Mr. Harper died Thursday, Dec. 13, 2012, of cancer. He was 63.

He was born July 25, 1949, in New Mexico and spent his life working as a musician in the Columbia area, often with the Curly Joe Harper Blues Band.

A benefit memorial concert to celebrate Mr. Harper’s life will be held at The Blue Note on Saturday, Dec. 22, from 5 p.m. to midnight.
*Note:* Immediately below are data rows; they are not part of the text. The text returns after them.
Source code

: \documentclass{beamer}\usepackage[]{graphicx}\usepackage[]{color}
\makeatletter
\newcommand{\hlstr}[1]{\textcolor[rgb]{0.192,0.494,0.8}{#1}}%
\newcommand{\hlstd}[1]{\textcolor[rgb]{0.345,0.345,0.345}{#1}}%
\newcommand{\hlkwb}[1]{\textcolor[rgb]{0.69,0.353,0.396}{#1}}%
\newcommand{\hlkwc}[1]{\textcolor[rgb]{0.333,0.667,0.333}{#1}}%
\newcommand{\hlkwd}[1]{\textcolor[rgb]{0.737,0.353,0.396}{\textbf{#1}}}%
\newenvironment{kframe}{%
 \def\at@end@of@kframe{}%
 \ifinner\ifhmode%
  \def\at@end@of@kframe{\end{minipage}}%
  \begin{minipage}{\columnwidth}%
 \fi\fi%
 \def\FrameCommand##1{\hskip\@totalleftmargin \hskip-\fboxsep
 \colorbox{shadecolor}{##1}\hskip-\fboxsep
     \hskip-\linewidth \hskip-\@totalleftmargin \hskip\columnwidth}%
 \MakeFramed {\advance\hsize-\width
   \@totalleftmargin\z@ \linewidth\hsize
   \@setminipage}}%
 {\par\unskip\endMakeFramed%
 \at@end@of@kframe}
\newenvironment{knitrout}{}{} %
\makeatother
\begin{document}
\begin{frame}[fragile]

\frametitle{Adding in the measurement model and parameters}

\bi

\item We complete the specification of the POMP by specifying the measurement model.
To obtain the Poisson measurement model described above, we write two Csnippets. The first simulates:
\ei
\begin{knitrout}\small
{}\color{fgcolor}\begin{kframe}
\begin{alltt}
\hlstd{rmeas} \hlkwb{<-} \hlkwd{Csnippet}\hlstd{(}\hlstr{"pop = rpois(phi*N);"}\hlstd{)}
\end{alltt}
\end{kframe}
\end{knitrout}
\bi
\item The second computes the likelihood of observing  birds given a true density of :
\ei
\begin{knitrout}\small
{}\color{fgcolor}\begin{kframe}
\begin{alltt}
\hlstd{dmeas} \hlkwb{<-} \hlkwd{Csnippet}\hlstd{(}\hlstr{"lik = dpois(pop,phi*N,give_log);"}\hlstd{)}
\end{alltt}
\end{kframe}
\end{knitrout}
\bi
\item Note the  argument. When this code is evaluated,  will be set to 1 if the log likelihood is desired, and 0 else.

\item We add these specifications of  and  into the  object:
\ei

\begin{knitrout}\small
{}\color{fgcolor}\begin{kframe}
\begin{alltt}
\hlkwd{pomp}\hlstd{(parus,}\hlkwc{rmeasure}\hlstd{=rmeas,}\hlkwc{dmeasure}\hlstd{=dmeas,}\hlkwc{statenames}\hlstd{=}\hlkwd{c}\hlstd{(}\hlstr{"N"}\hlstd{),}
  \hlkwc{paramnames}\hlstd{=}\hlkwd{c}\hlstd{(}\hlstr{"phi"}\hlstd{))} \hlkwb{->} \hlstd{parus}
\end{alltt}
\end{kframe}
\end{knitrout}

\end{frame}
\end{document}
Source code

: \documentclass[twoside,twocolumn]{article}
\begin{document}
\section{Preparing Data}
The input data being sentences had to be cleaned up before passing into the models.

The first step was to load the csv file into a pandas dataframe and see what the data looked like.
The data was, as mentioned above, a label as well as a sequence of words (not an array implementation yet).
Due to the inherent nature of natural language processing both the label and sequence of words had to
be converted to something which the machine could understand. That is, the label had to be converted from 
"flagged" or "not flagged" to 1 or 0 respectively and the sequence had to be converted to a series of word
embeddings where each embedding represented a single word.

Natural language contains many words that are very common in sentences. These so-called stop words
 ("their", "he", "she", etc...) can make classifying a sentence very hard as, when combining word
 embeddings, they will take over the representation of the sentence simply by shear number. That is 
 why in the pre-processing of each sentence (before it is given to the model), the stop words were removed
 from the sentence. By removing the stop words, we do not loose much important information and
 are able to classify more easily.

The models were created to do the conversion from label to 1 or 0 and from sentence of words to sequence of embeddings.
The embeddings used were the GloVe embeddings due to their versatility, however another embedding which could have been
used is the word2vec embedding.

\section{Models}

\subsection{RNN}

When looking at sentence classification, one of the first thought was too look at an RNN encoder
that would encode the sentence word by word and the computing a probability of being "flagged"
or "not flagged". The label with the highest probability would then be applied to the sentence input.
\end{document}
"The concert has been in the works for a while — it was said that he might not make it to the actual date," Richard King, owner of The Blue Note, said. "I know that he had a lot of medical expenses, and we will see what money we can gather up for that. We will try to make the best of a very sad situation." 

Rocket Kirchner is a fellow musician, and he played before Mr. Harper at the Roots 'N' Blues 'N' BBQ Festival in 2011. He and his band, The Titans, will be one of the performances at Mr. Harper's memorial concert. 

"You can't really play the blues unless you feel it; that is the way blues work," Kirchner said. "You are born to play the blues — there is no faking. I think Curly Joe was born to play it, and that is what he did."

Kevin Walsh, longtime KOPN/89.5 FM programmer, fondly remembers seeing Mr. Harper's blues performances.

"He's always been one of my favorites," Walsh said. "You'd go see him at a Days Inn happy hour on a Thursday night after work. The people should have gone home a while ago, but they were just dancing. That’s what the blues is. Wherever Curly Joe went, he found that, man. Every once in a while someone like him comes around."

Mr. Harper was a staple member of both the blues and music community in Columbia. Both his personality and his musical talent will be missed. 

"He really was such a loving soul," Allen said. "Even though he was a crusty blues guy, he never missed the chance to tell someone he loved them and what a beautiful soul they had."